§ What the exercise asks: Give the number of lines in this listing that contain the word "Methods", and nothing else.

§ Material to process:
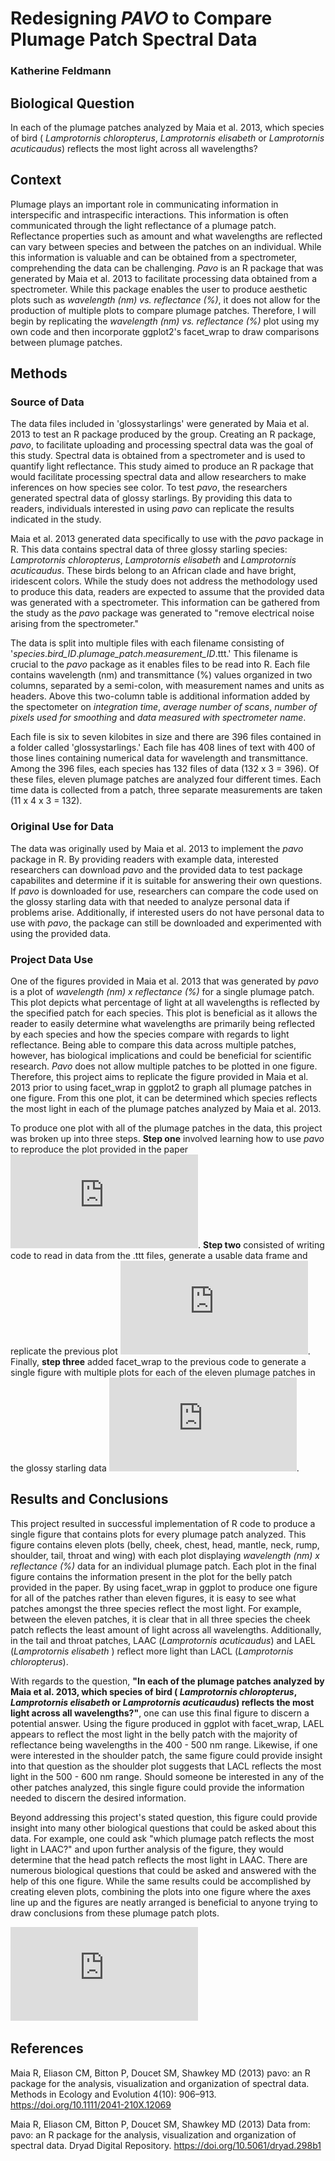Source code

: # Redesigning _PAVO_ to Compare Plumage Patch Spectral Data
### Katherine Feldmann

## Biological Question
In each of the plumage patches analyzed by Maia et al. 2013, which species of bird ( _Lamprotornis chloropterus_, _Lamprotornis elisabeth_ or _Lamprotornis acuticaudus_) reflects the most light across all wavelengths? 

## Context
Plumage plays an important role in communicating information in interspecific and intraspecific interactions. This information is often communicated through the light reflectance of a plumage patch. Reflectance properties such as amount and what wavelengths are reflected can vary between species and between the patches on an individual. While this information is valuable and can be obtained from a spectrometer, comprehending the data can be challenging. _Pavo_ is an R package that was generated by Maia et al. 2013 to facilitate processing data obtained from a spectrometer. While this package enables the user to produce aesthetic plots such as _wavelength (nm) vs. reflectance (%)_, it does not allow for the production of multiple plots to compare plumage patches. Therefore, I will begin by replicating the _wavelength (nm) vs. reflectance (%)_ plot using my own code and then incorporate ggplot2's facet_wrap to draw comparisons between plumage patches. 

## Methods
### Source of Data
The data files included in 'glossystarlings' were generated by Maia et al. 2013 to test an R package produced by the group. Creating an R package, _pavo_, to facilitate uploading and processing spectral data was the goal of this study. Spectral data is obtained from a spectrometer and is used to quantify light reflectance. This study aimed to produce an R package that would facilitate processing spectral data and allow researchers to make inferences on how species see color. To test _pavo_, the researchers generated spectral data of glossy starlings. By providing this data to readers, individuals interested in using _pavo_ can replicate the results indicated in the study.

Maia et al. 2013 generated data specifically to use with the _pavo_ package in R. This data contains spectral data of three glossy starling species: _Lamprotornis chloropterus_, _Lamprotornis elisabeth_ and _Lamprotornis acuticaudus_. These birds belong to an African clade and have bright, iridescent colors. While the study does not address the methodology used to produce this data, readers are expected to assume that the provided data was generated with a spectrometer. This information can be gathered from the study as the _pavo_ package was generated to "remove electrical noise arising from the spectrometer."

The data is split into multiple files with each filename consisting of '_species_._bird_ID_._plumage_patch_._measurement_ID_.ttt.' This filename is crucial to the _pavo_ package as it enables files to be read into R. Each file contains wavelength (nm) and transmittance (%) values organized in two columns, separated by a semi-colon, with measurement names and units as headers. Above this two-column table is additional information added by the spectometer on _integration time_, _average number of scans_, _number of pixels used for smoothing_ and _data measured with spectrometer name_. 

Each file is six to seven kilobites in size and there are 396 files contained in a folder called 'glossystarlings.' Each file has 408 lines of text with 400 of those lines containing numerical data for wavelength and transmittance. Among the 396 files, each species has 132 files of data (132 x 3 = 396). Of these files, eleven plumage patches are analyzed four different times. Each time data is collected from a patch, three separate measurements are taken (11 x 4 x 3 = 132).

### Original Use for Data
The data was originally used by Maia et al. 2013 to implement the _pavo_ package in R. By providing readers with example data, interested researchers can download _pavo_ and the provided data to test package capabilites and determine if it is suitable for answering their own questions. If _pavo_ is downloaded for use, researchers can compare the code used on the glossy starling data with that needed to analyze personal data if problems arise. Additionally, if interested users do not have personal data to use with _pavo_, the package can still be downloaded and experimented with using the provided data.

### Project Data Use
One of the figures provided in Maia et al. 2013 that was generated by _pavo_ is a plot of _wavelength (nm) x reflectance (%)_ for a single plumage patch. This plot depicts what percentage of light at all wavelengths is reflected by the specified patch for each species. This plot is beneficial as it allows the reader to easily determine what wavelengths are primarily being reflected by each species and how the species compare with regards to light reflectance. Being able to compare this data across multiple patches, however, has biological implications and could be beneficial for scientific research. _Pavo_ does not allow multiple patches to be plotted in one figure. Therefore, this project aims to replicate the figure provided in Maia et al. 2013 prior to using facet_wrap in ggplot2 to graph all plumage patches in one figure. From this one plot, it can be determined which species reflects the most light in each of the plumage patches analyzed by Maia et al. 2013.

To produce one plot with all of the plumage patches in the data, this project was broken up into three steps. **Step one** involved learning how to use _pavo_ to reproduce the plot provided in the paper ![Pavo Plot](https://github.com/kbfeldmann/CompBioLabsAndHomework/blob/master/Project/Assignment09/Pavo_Plot.pdf). **Step two** consisted of writing code to read in data from the .ttt files, generate a usable data frame and replicate the previous plot ![Replicate Pavo Plot](https://github.com/kbfeldmann/CompBioLabsAndHomework/blob/master/Project/Assignment09/Replicate_Pavo_Plot.pdf). Finally, **step three** added facet_wrap to the previous code to generate a single figure with multiple plots for each of the eleven plumage patches in the glossy starling data ![Multiple Patch Plot](https://github.com/kbfeldmann/CompBioLabsAndHomework/blob/master/Project/Assignment09/Multiple_Patch_Plot.pdf).

## Results and Conclusions
This project resulted in successful implementation of R code to produce a single figure that contains plots for every plumage patch analyzed. This figure contains eleven plots (belly, cheek, chest, head, mantle, neck, rump, shoulder, tail, throat and wing) with each plot displaying _wavelength (nm) x reflectance (%)_ data for an individual plumage patch. Each plot in the final figure contains the information present in the plot for the belly patch provided in the paper. By using facet_wrap in ggplot to produce one figure for all of the patches rather than eleven figures, it is easy to see what patches amongst the three species reflect the most light. For example, between the eleven patches, it is clear that in all three species the cheek patch reflects the least amount of light across all wavelengths. Additionally, in the tail and throat patches, LAAC (_Lamprotornis acuticaudus_) and LAEL (_Lamprotornis elisabeth_ ) reflect more light than LACL (_Lamprotornis chloropterus_).

With regards to the question, **"In each of the plumage patches analyzed by Maia et al. 2013, which species of bird ( _Lamprotornis chloropterus_, _Lamprotornis elisabeth_ or _Lamprotornis acuticaudus_) reflects the most light across all wavelengths?"**, one can use this final figure to discern a potential answer. Using the figure produced in ggplot with facet_wrap, LAEL appears to reflect the most light in the belly patch with the majority of reflectance being wavelengths in the 400 - 500 nm range. Likewise, if one were interested in the shoulder patch, the same figure could provide insight into that question as the shoulder plot suggests that LACL reflects the most light in the 500 - 600 nm range. Should someone be interested in any of the other patches analyzed, this single figure could provide the information needed to discern the desired information.

Beyond addressing this project's stated question, this figure could provide insight into many other biological questions that could be asked about this data. For example, one could ask "which plumage patch reflects the most light in LAAC?" and upon further analysis of the figure, they would determine that the head patch reflects the most light in LAAC. There are numerous biological questions that could be asked and answered with the help of this one figure. While the same results could be accomplished by creating eleven plots, combining the plots into one figure where the axes line up and the figures are neatly arranged is beneficial to anyone trying to draw conclusions from these plumage patch plots.

![Multiple Patch Plot](https://github.com/kbfeldmann/CompBioLabsAndHomework/blob/master/Project/Assignment09/Multiple_Patch_Plot.pdf)

## References
Maia R, Eliason CM, Bitton P, Doucet SM, Shawkey MD (2013) pavo: an R package for the analysis, visualization and organization of spectral data. Methods in Ecology and Evolution 4(10): 906–913. https://doi.org/10.1111/2041-210X.12069

Maia R, Eliason CM, Bitton P, Doucet SM, Shawkey MD (2013) Data from: pavo: an R package for the analysis, visualization and organization of spectral data. Dryad Digital Repository. https://doi.org/10.5061/dryad.298b1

§ Response: 2